WHAT THE TASK ASKS: Collect each line of the records containing the string "модель".

=== Section Start ===

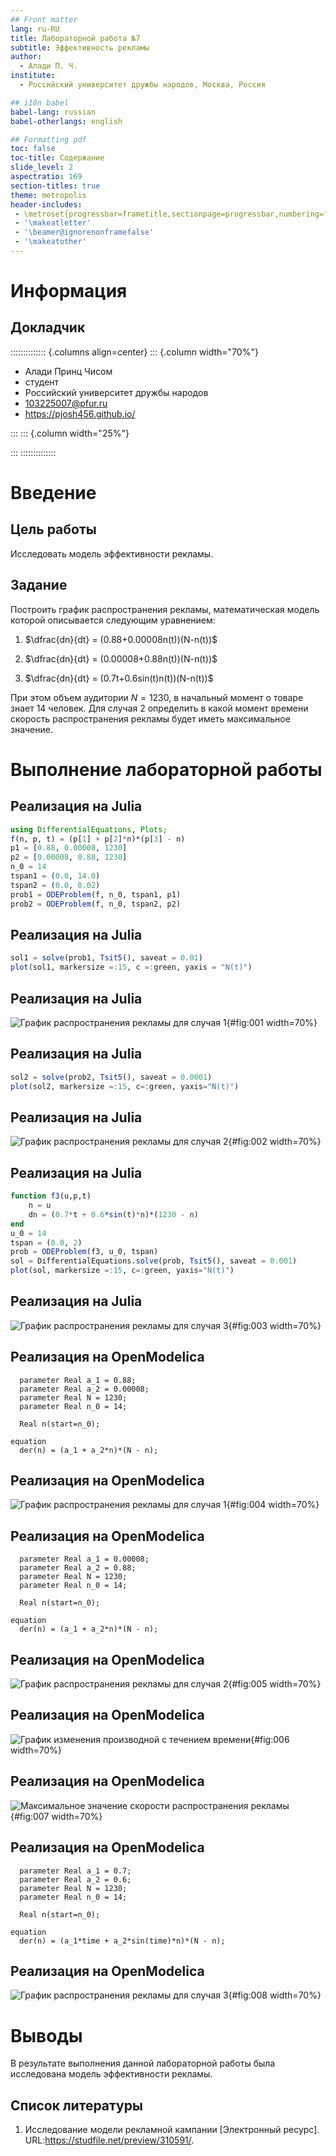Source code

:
 ```yaml
---
## Front matter
lang: ru-RU
title: Лабораторной работа №7
subtitle: Эффективность рекламы
author:
  - Алади П. Ч.
institute:
  - Российский университет дружбы народов, Москва, Россия

## i18n babel
babel-lang: russian
babel-otherlangs: english

## Formatting pdf
toc: false
toc-title: Содержание
slide_level: 2
aspectratio: 169
section-titles: true
theme: metropolis
header-includes:
 - \metroset{progressbar=frametitle,sectionpage=progressbar,numbering=fraction}
 - '\makeatletter'
 - '\beamer@ignorenonframefalse'
 - '\makeatother'
---
```


# Информация

## Докладчик

:::::::::::::: {.columns align=center}
::: {.column width="70%"}

  * Алади Принц Чисом
  * студент
  * Российский университет дружбы народов
  * [103225007@pfur.ru](mailto:1032225007@pfur.ru)
  * <https://pjosh456.github.io/>

:::
::: {.column width="25%"}

:::
::::::::::::::

# Введение

## Цель работы

Исследовать модель эффективности рекламы. 

## Задание

Построить график распространения рекламы, математическая модель которой описывается
следующим уравнением:

1. $\dfrac{dn}{dt} = (0.88+0.00008n(t))(N-n(t))$

2. $\dfrac{dn}{dt} = (0.00008+0.88n(t))(N-n(t))$

3. $\dfrac{dn}{dt} = (0.7t+0.6sin(t)n(t))(N-n(t))$

При этом объем аудитории $N = 1230$, в начальный момент о товаре знает 14 человек. Для случая 2 определить в какой момент времени скорость распространения рекламы будет
иметь максимальное значение.

# Выполнение лабораторной работы

## Реализация на Julia

```Julia
using DifferentialEquations, Plots;
f(n, p, t) = (p[1] + p[2]*n)*(p[3] - n)
p1 = [0.88, 0.00008, 1230]
p2 = [0.00008, 0.88, 1230]
n_0 = 14
tspan1 = (0.0, 14.0)
tspan2 = (0.0, 0.02)
prob1 = ODEProblem(f, n_0, tspan1, p1)
prob2 = ODEProblem(f, n_0, tspan2, p2)
```

## Реализация на Julia

```Julia
sol1 = solve(prob1, Tsit5(), saveat = 0.01)
plot(sol1, markersize =:15, c =:green, yaxis = "N(t)")
```

## Реализация на Julia

![График распространения рекламы для случая 1](image/1_Julia.png){#fig:001 width=70%}

## Реализация на Julia

```Julia
sol2 = solve(prob2, Tsit5(), saveat = 0.0001)
plot(sol2, markersize =:15, c=:green, yaxis="N(t)")
```

## Реализация на Julia

![График распространения рекламы для случая 2](image/2_Julia.png){#fig:002 width=70%}

## Реализация на Julia

```Julia
function f3(u,p,t)
    n = u
    dn = (0.7*t + 0.6*sin(t)*n)*(1230 - n)
end
u_0 = 14
tspan = (0.0, 2)
prob = ODEProblem(f3, u_0, tspan)
sol = DifferentialEquations.solve(prob, Tsit5(), saveat = 0.001)
plot(sol, markersize =:15, c=:green, yaxis="N(t)")
```

## Реализация на Julia

![График распространения рекламы для случая 3](image/3_Julia.png){#fig:003 width=70%}

## Реализация на OpenModelica

```
  parameter Real a_1 = 0.88;
  parameter Real a_2 = 0.00008;
  parameter Real N = 1230;
  parameter Real n_0 = 14;
  
  Real n(start=n_0);

equation
  der(n) = (a_1 + a_2*n)*(N - n);
```

## Реализация на OpenModelica

![График распространения рекламы для случая 1](image/1_OM.png){#fig:004 width=70%}

## Реализация на OpenModelica

```
  parameter Real a_1 = 0.00008;
  parameter Real a_2 = 0.88;
  parameter Real N = 1230;
  parameter Real n_0 = 14;
  
  Real n(start=n_0);

equation
  der(n) = (a_1 + a_2*n)*(N - n);
```

## Реализация на OpenModelica

![График распространения рекламы для случая 2](image/2_OM.png){#fig:005 width=70%}

## Реализация на OpenModelica

![График изменения производной с течением времени](image/der(n).png){#fig:006 width=70%}

## Реализация на OpenModelica

![Максимальное значение скорости распространения рекламы](image/derr(n)_2.png){#fig:007 width=70%}

## Реализация на OpenModelica

```
  parameter Real a_1 = 0.7;
  parameter Real a_2 = 0.6;
  parameter Real N = 1230;
  parameter Real n_0 = 14;
  
  Real n(start=n_0);

equation
  der(n) = (a_1*time + a_2*sin(time)*n)*(N - n);
```

## Реализация на OpenModelica

![График распространения рекламы для случая 3](image/3_OM.png){#fig:008 width=70%}

# Выводы

В результате выполнения данной лабораторной работы была исследована модель эффективности рекламы.

## Список литературы

1. Исследование модели рекламной кампании [Электронный ресурс]. URL:https://studfile.net/preview/310591/.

=== Section End ===

EXERCISE RESULT:
Исследовать модель эффективности рекламы. 
Построить график распространения рекламы, математическая модель которой описывается
В результате выполнения данной лабораторной работы была исследована модель эффективности рекламы.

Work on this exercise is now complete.